The biggest factor is no one is going to build something for free.

Yes, interest rates are a factor for buyers but, they are a factor for builders as well. It costs them money to build and then it costs money to abide by the ridiculous regulations and requirements thrust upon them. All that added to the cost of a house and, remember they are in it for a profit.

Oh and, the builders cannot get labourers and the ones they get are demanding higher wages which, surprisingly, add to the cost of a house.

And lastly, buyers have to find 10% to put down on a house. that makes them have to decide between present chosen lifestyle and a house....

Blaming immigration may be a partial problem but not really because most, if not all, immigrants do not have the money to buy a house.

Ummm...

https://www.cnn.com/2023/01/01/business/canada-bans-home-purchases-foreigners/index.html

Its so lonely in m'saddle since m'horse died.

Posted
20 hours ago, eyeball said:

You can when the desert they left becomes uninhabitable.

It's not the growth of population that's the issue anymore it's simply the population. Sustainability is the issue.  We're boxed in.

BTW if you can't grow your population how do you grow your economy?

 

Boy is that a silly question. Here's a logical answer.

Unchain industry so they can mine our natural resources. Leave the farmers alone to farm.
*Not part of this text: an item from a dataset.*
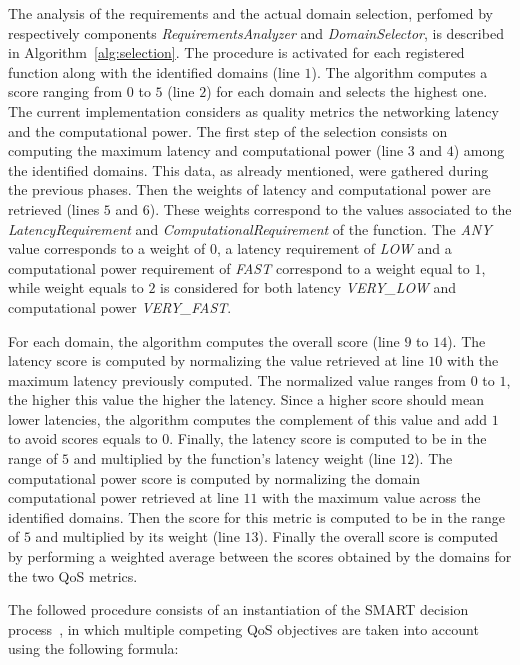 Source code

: The analysis of the requirements and the actual domain selection, perfomed by respectively components  \textit{RequirementsAnalyzer} and \textit{DomainSelector}, is described in Algorithm~\ref{alg:selection}. The procedure is activated for each registered function along with the identified domains (line $1$). The algorithm computes a score ranging from $0$ to $5$ (line $2$) for each domain and selects the highest one. The current implementation considers as quality metrics the networking latency and the computational power. The first step of the selection consists on computing the maximum latency and computational power (line $3$ and $4$) among the identified domains. This data, as already mentioned, were gathered during the previous phases. Then the weights of latency and computational power are retrieved (lines $5$ and $6$). These weights correspond to the values associated to the \textit{LatencyRequirement} and \textit{ComputationalRequirement} of the function. The \textit{ANY} value corresponds to a weight of $0$, a latency requirement of \textit{LOW} and a computational power requirement of \textit{FAST} correspond to a weight equal to $1$, while weight equals to $2$ is considered for both latency \textit{VERY\_LOW} and computational power \textit{VERY\_FAST}.

For each domain, the algorithm computes the overall score (line  $9$ to $14$). The latency score is computed by normalizing the value retrieved at line $10$ with the maximum latency previously computed. The normalized value ranges from $0$ to $1$, the higher this value the higher the latency. Since a higher score should mean lower latencies, the algorithm computes the complement of this value and add $1$ to avoid scores equals to $0$. Finally, the latency score is computed to be in the range of $5$ and multiplied by the function's latency weight (line $12$). The computational power score is computed by normalizing the domain computational power retrieved at line $11$ with the  maximum value across the identified domains. Then the score for this metric is computed to be in the range of $5$ and multiplied by its weight (line $13$). Finally the overall score is computed by performing a weighted average between the scores obtained by the domains for the two QoS metrics.

The followed procedure consists of an instantiation of the SMART decision process~\cite{Olson1996}, in which multiple competing QoS objectives are taken into account using the following formula:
Then...watch the economy grow like a weed.

Its so lonely in m'saddle since m'horse died.

Posted
21 hours ago, eyeball said:

Much of that mass will come here to escape the starvation. So you think it will get bloody too do you? You're probably right but I doubt that'll stop it.

Don't twist the meaning of my words there Tweenkie-poo.

And its past time we closed our borders. WAY past time.

Its so lonely in m'saddle since m'horse died.

Posted (edited)
8 minutes ago, Nationalist said:

How is this news to you?

This is years old, before the pandemic. BC has prevented or tempered foreign home buying for "investments" for years assuming it would prevent the rise in home prices. Well, they were wrong weren't they?  This law, as of 1 Jan is just Trudeau trying to appease.

And besides, the topic has turned to immigrants, not foreign investors.

Edited by ExFlyer

Everyone is entitled to their own opinion. But you are not entitled to your own facts.